The company secretary of the Company, or in his absence, his representative, shall act as the secretary of the Committee (the "Secretary"). The Committee may from time to time appoint any other person with appropriate qualification and experience as Secretary.

FREQUENCY OF MEETINGS

6.

The Committee shall meet at least two times a year. Additional meetings should be held if the Committee considers it necessary or upon request of the Company's external auditors.

NOTICE OF MEETINGS

  • 7. Notice of any meetings of the Committee has to be given 7 days prior to any such meeting being held, unless all members unanimously waive such notice. Irrespective of the length of notice being given, attendance of a meeting by a member shall be deemed waiver of the requisite length of notice by the member. Notice of any adjourned meeting is not required if the adjournment is less than 14 days.

  • 8. Proceedings of meetings of the Committee shall be governed by the provisions of the articles of association of the Company.

  • 9. The Secretary shall keep full minutes of all Committee meetings. Draft and final versions of minutes of meetings of the Committee shall be sent to all members for their comments and records respectively, in both cases within a reasonable period of time after each meeting.

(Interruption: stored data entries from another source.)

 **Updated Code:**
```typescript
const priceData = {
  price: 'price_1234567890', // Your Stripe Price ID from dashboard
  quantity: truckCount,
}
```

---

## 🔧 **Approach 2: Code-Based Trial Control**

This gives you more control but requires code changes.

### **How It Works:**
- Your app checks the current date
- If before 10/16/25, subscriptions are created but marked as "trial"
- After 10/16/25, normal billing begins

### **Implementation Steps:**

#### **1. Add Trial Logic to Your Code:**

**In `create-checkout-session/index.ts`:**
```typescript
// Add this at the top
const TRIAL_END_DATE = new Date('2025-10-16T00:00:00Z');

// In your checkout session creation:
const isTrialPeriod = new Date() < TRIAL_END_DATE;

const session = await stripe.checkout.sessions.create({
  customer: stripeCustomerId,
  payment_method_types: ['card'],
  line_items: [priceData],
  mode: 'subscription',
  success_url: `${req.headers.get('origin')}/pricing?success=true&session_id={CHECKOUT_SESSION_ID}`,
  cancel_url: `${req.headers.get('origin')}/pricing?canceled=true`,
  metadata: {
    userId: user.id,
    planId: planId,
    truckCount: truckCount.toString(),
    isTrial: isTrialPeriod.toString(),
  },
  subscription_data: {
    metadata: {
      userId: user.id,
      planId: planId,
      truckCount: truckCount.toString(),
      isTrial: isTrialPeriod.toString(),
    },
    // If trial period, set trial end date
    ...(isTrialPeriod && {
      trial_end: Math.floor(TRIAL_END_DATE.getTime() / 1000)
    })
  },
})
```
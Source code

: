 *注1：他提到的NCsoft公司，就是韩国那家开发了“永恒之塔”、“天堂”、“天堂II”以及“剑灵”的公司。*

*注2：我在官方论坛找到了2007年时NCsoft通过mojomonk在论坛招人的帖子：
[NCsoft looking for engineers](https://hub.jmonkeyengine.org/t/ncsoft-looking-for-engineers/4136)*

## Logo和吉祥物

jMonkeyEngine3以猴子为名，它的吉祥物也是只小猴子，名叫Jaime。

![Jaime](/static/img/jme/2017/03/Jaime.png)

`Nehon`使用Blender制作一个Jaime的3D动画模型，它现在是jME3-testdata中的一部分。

10. The chief financial officer of the Company and a representative of the Company's external auditors shall normally attend the meetings. The Committee may, from time to time, invite any appropriate person to attend the meeting whenever it is necessary. However, only members of the Committee are entitled to vote at the meetings. At least once a year, the Committee shall meet with the Company's external auditors without any Executive Directors being present (except by invitation of the Committee).

AUTHORITY

  • 11. The Committee is authorised by the Board:

    • (a) to investigate any activity within its terms of reference;

    • (b) to inspect all accounts, books and records of the Company;

    • (c) to seek any information it requires from any employee and all employees are directed to cooperate with any request made by the Committee.

  • 12. The Committee is authorised by the Board where necessary to obtain outside legal or other professional advice and to secure the attendance of outsiders with relevant experience and expertise if it considers this necessary.

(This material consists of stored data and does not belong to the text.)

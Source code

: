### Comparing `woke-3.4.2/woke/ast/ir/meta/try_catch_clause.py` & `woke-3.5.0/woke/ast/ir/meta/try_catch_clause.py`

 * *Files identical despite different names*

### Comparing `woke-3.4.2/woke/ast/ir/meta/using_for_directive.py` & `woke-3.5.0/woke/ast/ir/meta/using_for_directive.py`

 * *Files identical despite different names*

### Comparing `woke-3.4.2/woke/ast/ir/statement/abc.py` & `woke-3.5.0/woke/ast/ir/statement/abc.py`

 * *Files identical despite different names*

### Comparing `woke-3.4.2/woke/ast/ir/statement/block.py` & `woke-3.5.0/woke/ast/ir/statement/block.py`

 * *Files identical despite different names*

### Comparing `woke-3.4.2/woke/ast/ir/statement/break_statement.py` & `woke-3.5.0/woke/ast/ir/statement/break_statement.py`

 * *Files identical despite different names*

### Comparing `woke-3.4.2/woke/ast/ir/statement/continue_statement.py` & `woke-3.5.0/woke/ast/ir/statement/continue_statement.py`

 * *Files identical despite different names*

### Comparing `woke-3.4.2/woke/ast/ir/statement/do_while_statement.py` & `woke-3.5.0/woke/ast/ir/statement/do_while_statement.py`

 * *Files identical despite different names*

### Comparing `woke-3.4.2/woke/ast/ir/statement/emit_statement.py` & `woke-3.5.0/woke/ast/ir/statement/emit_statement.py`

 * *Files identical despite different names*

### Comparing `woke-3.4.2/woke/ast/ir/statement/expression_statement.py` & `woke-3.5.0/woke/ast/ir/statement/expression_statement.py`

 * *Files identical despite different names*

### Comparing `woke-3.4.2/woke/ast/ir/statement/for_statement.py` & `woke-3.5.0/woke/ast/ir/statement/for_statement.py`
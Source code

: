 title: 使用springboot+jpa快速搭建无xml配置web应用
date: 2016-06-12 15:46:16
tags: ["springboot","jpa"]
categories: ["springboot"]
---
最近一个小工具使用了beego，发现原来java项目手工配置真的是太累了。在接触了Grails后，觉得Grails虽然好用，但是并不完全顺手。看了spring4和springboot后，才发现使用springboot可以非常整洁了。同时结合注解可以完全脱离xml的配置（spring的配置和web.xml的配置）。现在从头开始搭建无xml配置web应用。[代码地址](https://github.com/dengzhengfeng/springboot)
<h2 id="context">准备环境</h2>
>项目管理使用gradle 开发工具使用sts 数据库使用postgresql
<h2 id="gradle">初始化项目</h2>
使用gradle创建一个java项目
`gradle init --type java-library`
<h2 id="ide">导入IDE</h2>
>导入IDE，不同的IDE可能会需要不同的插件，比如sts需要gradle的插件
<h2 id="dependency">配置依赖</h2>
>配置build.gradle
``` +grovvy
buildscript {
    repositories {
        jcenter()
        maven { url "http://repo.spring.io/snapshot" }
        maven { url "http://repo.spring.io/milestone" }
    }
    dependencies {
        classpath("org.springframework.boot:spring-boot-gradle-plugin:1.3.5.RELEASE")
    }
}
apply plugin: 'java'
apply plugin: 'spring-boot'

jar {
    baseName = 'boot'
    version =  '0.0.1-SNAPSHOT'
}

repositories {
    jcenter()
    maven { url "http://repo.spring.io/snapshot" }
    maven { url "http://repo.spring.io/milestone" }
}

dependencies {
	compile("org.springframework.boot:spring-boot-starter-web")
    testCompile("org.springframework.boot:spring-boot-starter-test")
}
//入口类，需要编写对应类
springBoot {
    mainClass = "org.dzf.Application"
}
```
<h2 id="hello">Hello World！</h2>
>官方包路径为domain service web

  • 13. The Committee shall be provided with sufficient resources to discharge its duties.

DUTIES

The duties of the Committee shall be:

Relationship with the Company's external auditors

14.1 (a)

To make recommendation to the Board on the appointment, reappointment and removal of the external auditor;

  • (b) to approve the remuneration and terms of engagement of the external auditor; and

  • (c) to consider any questions of resignation or dismissal of that auditor and consider whether there are any matters that need to be brought to the attention of shareholders of the Company.

(d)to implement the rotation policy of the external auditor every three years.

  • 14.2 To review and monitor the external auditor's independence and objectivity and the effectiveness of the audit process in accordance with applicable standard.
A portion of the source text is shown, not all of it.